New FDA Draft Proposal On X-Ray Imaging For Children
May 10, 2012

New FDA Draft Proposal On X-Ray Imaging For Children

Connie K. Ho for

The U.S. Food and Drug Administration (FDA) recently announced a proposal to encourage X-ray manufacturers to consider children´s safety in the development of new imaging devices.

The FDA is recommending that manufacturers who create new X-ray imaging devices include protocols and instructions for use on pediatric patients. The draft proposal by the FDA also advocates that companies who cannot demonstrate safe and effective use of the X-ray imaging devices on pediatric patients should have a label on the device that warns medical personnel against using the device on children.

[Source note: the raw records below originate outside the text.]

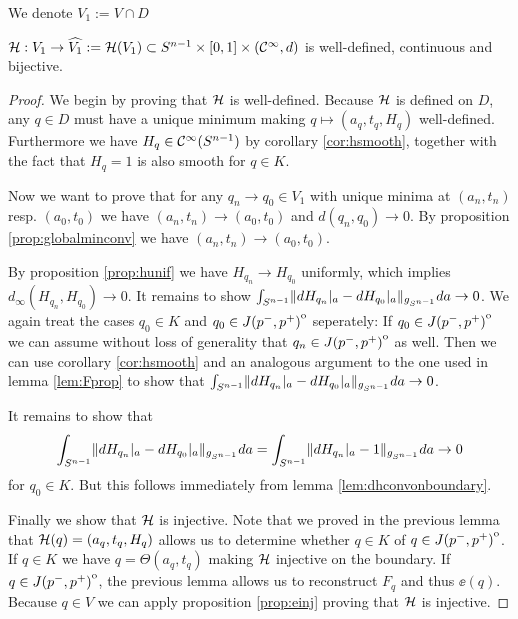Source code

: We denote $V_1:=V\cap D$
\begin{lemma}
    ${\mathcal{H}}:V_1\to \widehat{V_1}:={\mathcal{H}}(V_1)\subset {S^{n-1}}\times [0,1]\times({\mathcal{C}}^\infty, d)$ is well-defined, continuous and bijective.
\end{lemma}
\begin{proof}
    We begin by proving that ${\mathcal{H}}$ is well-defined. Because ${\mathcal{H}}$ is defined on $D$, any $q\in D$ must have a unique minimum making $q\mapsto(a_q,t_q,H_q)$ well-defined. Furthermore we have $H_q\in {\mathcal{C}}^\infty({S^{n-1}})$ by corollary \ref{cor:hsmooth}, together with the fact that $H_q=1$ is also smooth for $q\in K$.

    Now we want to prove that for any $q_n\to q_0\in V_1$ with unique minima at $(a_n,t_n)$ resp. $(a_0,t_0)$ we have $(a_n,t_n) \to (a_0,t_0)$ and $d(q_n,q_0)\to 0$. By proposition \ref{prop:globalminconv} we have $(a_n,t_n) \to (a_0,t_0)$.
    
    By proposition \ref{prop:hunif} we have $H_{q_n}\to H_{q_0}$ uniformly, which implies $d_\infty(H_{q_n},H_{q_0})\to 0$. It remains to show $\int_{{S^{n-1}}} \lVert dH_{q_n}\rvert_a - dH_{q_0}\rvert_a \rVert_{g_{S^{n-1}}}da \to 0$. We again treat the cases $q_0\in K$ and $q_0\in {\kern0ptJ(p^-,p^+)}^{\mathrm{o}}$ seperately: If $q_0\in {\kern0ptJ(p^-,p^+)}^{\mathrm{o}}$ we can assume without loss of generality that $q_n\in {\kern0ptJ(p^-,p^+)}^{\mathrm{o}}$ as well. Then we can use corollary \ref{cor:hsmooth} and an analogous argument to the one used in lemma \ref{lem:Fprop} to show that $\int_{{S^{n-1}}} \lVert dH_{q_n}\rvert_a - dH_{q_0}\rvert_a \rVert_{g_{S^{n-1}}}da \to 0$.

    It remains to show that 
    \[
        \int_{{S^{n-1}}} \lVert dH_{q_n}\rvert_a - dH_{q_0}\rvert_a \rVert_{g_{S^{n-1}}}da = \int_{{S^{n-1}}} \lVert dH_{q_n}\rvert_a - 1\rVert_{g_{S^{n-1}}}da \to 0
    \] for $q_0\in K$. But this follows immediately from lemma \ref{lem:dhconvonboundary}.

    Finally we show that ${\mathcal{H}}$ is injective. Note that we proved in the previous lemma that ${\mathcal{H}}(q)=(a_q,t_q,H_q)$ allows us to determine whether $q\in K$ of $q\in {\kern0ptJ(p^-,p^+)}^{\mathrm{o}}$.
    If $q\in K$ we have $q = \Theta(a_q,t_q)$ making ${\mathcal{H}}$ injective on the boundary. If $q\in {\kern0ptJ(p^-,p^+)}^{\mathrm{o}}$, the previous lemma allows us to reconstruct $F_q$ and thus $\ee(q)$. Because $q\in V$ we can apply proposition \ref{prop:einj} proving that ${\mathcal{H}}$ is injective.
\end{proof}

The Alliance for Radiation Safety and in Pediatric Imaging (ARSPI), the FDA, and manufactures are collaborating on this new initiative to develop safety training materials on pediatric imaging radiation. According to the FDA, the X-ray machines currently only have settings for adults. The organization also has a website that includes a section on the advantages and disadvantages of imaging that has ionizing radiation, advice for parents and health care provides on how to reduce unnecessary radiation exposure, and information for the manufactures of x-ray imaging devices to consider. They are working on the project through the assistance of the Medical Imaging and Technology Alliance (MITA).

"Imaging is very important. It saves lives," commented Dr. Marta Hernanz-Schulman, chair of the American College of Radiology Pediatric Imaging Commission and a professor of radiology and pediatrics at Monroe Carell Jr. Children's Hospital at Vanderbilt (, in an article by U.S. News. "Like any tool, it needs to be used judicially; like any other tool, it's not a panacea."

Since February 2010, the FDA has worked on the Initiative to Reduce Unnecessary Radiation Exposure from Medical Imaging. This includes the collaboration among the ARSPA and MITA as well as the production of the website and guidance information.

"MITA is proud to be a long-time collaborative partner with the FDA on initiatives to ensure the safe and effective use of medical imaging equipment," the organized noted in a statement that was mentioned in U.S. News. "Our efforts have included contributing to the development of pediatric radiation safety training materials and convening stakeholders to explore ways to prevent medical errors that involve radiation. MITA looks forward to providing comments on the guidance released today to help reduce unnecessary radiation exposure for children."

The FDA believes that the X-ray imaging, such as CT, conventional X-ray, and fluoroscopy, can provide beneficial information to patients in regards to diagnosis, surgical intervention, and treatment planning. However, similarly, the X-ray imaging can cause patients to be exposed to ionized radiation. According to the FDA, the cancer risk for every unit of iodizing radiation is higher for younger patients than adults. Young adults and children, especially, have a longer lifetime for the effects of radiation to show.

“The risk from a medically necessary imaging exam is quite small when compared to the benefit of accurate diagnosis or intervention. There is no reason for patients who need these exams to avoid them,” noted Dr. Jeffrey Shuren, director of the FDA´s Center for Devices and Radiological Health, in a prepared statement. “Parents should engage in a discussion with their child's physician about benefits and risks of X-ray, computed tomography (CT), and fluoroscopy exams.”

Those in the medical field believe that this is a step in the right direction and that proposal will allow hospital personnel to customize dosages for each patient.

"The doses that children are getting are much, much higher than anyone realizes," remarked Radiologist Smith-Bindman in an article by USA Today. "Doses are not being appropriately reduced."

The FDA is planning a workshop in July to bring together industry; patient advocates; as well as X-ray equipment users like physicians, physicists, and radiological technologists to examine the FDA draft proposal.  The draft proposal will be open to public comments for four months, after which the guidelines become final.